Dopo anni di lavoro nella Commissione di Quartiere (CQ) di Viganello esprimo un mio parere sull’operato del Municipio di Lugano nel rapporto con i quartieri, per proporre delle novità da portare avanti nella prossima legislatura, che sono frutto della mia esperienza diretta, molto concreta, nelle varie attività fin qui svolte. Voglio inoltre ricordare che il lavoro nella commissione è a livello di volontariato.
Mi auguro che il prossimo Municipio possa nominare un Municipale che si occupi in maniera molto concreta dei quartieri: infatti le nuove idee nascono dal basso, dall’unione di intenti dei singoli commissari e si allargano a nuove esigenze dei cittadini e di associazioni su precisi bisogni di vicinanza, evitando (specialmente) nei quartieri periferici che la gente abbia a sentirsi parte di un quartiere dormitorio.
Noi non dovremmo essere “solo” coloro che vigilano al pari di un agente preposto al controllo del quartiere (dal taglio di rami di alberi o siepi, allo sporco delle strade ed altro), ma ben molto di più, andando oltre e con progetti concreti che siano capaci di donare vitalità con attività pro-sociali e soprattutto guardando oltre al proprio lembo di terra; coinvolgendo più anime di quartieri per un’azione più allargata, sperando finalmente di diventare una vera Città di Quartieri.
Il Municipio in questi anni non ha certamente brillato in un coinvolgimento delle CQ per scelte importanti che riguardavano il proprio territorio, ad esempio, le piste ciclabili a Viganello e Cassarate rimanendo molto distante. Le stesse commissioni vengono a conoscenza di atti sui lavori, progetti, spesso attraverso ai media, quando ormai gli stessi sono già in fase avanzata. Il nuovo parco giochi a Pregassona è un positivo esempio di come una CQ e i dicasteri abbiano collaborato insieme al rifacimento e di quanto una CQ possa fornire in esperienza e capacità ai progetti. Sarebbe poi opportuno anche aumentare il budget annuale a disposizione, troppo poco per quartieri popolosi.
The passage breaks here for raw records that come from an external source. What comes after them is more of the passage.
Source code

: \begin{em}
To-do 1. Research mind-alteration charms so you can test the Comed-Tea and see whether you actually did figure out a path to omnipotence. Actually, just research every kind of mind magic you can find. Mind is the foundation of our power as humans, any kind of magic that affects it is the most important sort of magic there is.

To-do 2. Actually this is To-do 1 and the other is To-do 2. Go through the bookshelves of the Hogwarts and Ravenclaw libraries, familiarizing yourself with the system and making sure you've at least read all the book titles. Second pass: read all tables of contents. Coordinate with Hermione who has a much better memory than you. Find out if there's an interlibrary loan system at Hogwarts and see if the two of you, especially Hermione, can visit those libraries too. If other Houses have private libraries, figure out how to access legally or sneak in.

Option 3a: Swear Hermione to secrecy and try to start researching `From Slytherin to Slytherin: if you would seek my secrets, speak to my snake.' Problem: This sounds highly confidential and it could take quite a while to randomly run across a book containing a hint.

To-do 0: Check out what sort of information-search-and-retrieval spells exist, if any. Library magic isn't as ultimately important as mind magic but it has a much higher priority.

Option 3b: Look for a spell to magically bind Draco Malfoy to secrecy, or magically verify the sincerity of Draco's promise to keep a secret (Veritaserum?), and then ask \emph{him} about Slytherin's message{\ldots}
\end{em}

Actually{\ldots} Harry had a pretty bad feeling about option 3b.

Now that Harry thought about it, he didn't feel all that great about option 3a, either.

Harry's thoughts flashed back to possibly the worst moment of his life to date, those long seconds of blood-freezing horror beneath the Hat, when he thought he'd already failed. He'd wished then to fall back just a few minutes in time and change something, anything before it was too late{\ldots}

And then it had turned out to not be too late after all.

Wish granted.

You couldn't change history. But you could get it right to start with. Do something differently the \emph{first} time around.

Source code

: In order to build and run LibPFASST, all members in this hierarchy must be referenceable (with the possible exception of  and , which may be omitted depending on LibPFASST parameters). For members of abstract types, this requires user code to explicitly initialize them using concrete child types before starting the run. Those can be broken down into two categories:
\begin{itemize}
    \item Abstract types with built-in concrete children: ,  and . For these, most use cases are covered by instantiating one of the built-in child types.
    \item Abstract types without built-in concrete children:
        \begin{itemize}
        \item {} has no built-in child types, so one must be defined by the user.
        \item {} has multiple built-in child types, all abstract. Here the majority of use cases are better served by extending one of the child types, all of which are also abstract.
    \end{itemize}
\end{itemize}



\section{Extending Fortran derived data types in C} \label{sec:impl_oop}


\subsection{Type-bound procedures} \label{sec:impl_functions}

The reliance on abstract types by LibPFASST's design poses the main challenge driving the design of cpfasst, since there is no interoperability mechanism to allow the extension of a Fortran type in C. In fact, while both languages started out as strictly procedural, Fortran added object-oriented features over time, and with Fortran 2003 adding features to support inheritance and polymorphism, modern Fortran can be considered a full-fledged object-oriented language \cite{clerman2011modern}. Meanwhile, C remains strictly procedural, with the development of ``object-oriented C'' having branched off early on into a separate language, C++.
L’Ufficio quartieri dovrebbe pure essere messo nelle condizioni di dare un aiuto più fattivo alle CQ.
Alla scadenza del mandato tengo a precisare che i nuovi candidati per CQ dovranno essere persone convinte della propria utilità e soprattutto essere disposti ed inclini già da subito allo sforzo per tutte le molteplici attività che si vorranno organizzare nella propria comunità. Questo per ribadire quanto sia importante la motivazione e la voglia di “fare”, cosa purtroppo non scontata per tutti. L’impressione è che troppe persone sono purtroppo “parcheggiate” e per taluni l’unica motivazione sia quella di esserne solo membro, senza contribuire all’impegno minimo. Bisogna ad ogni modo cambiare mentalità sul rapporto di vicinanza tra quartieri e delle relative CQ e il Municipio.
Un buon esempio di vicinato tra quartieri è quello tra la CQ di Pregassona e il sottoscritto facente parte della CQ di Viganello nel Progetto di Aiuto allo Studio per bambini e adolescenti, che si attua fuori dal comune orario scolastico, grazie al quale, numerosi docenti mettono le loro competenze, il loro tempo al recupero scolastico. Un altro esempio è la collaborazione all’inaugurazione del nuovo campus USI-SUPSI di Viganello con il progetto di FESTAINCORTE, festa popolare dei tre quartieri (unitamente a Molino Nuovo) programmata per sabato 25 settembre 2021 (coronavirus permettendo).
I cittadini ed il Comune devono credere fortemente nelle CQ!